[Stored dataset items]
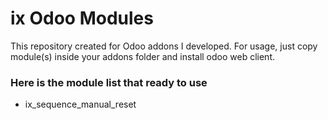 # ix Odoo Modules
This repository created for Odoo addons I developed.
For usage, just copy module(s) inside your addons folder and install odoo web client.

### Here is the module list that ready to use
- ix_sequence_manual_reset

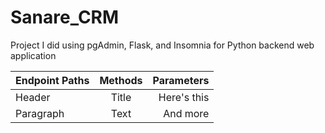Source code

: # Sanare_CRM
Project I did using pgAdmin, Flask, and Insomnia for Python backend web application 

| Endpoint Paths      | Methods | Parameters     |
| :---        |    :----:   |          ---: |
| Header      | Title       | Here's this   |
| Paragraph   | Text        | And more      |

▸ **EXERCISE BRIEF**:
Your answer must be the lines from the one containing "For usage, just" through the last line of the records, copied exactly, with no pictures.

▸ **SOLUTION**:
For usage, just copy module(s) inside your addons folder and install odoo web client.

### Here is the module list that ready to use
- ix_sequence_manual_reset

Source code

: # Sanare_CRM
Project I did using pgAdmin, Flask, and Insomnia for Python backend web application 

| Endpoint Paths      | Methods | Parameters     |
| :---        |    :----:   |          ---: |
| Header      | Title       | Here's this   |
| Paragraph   | Text        | And more      |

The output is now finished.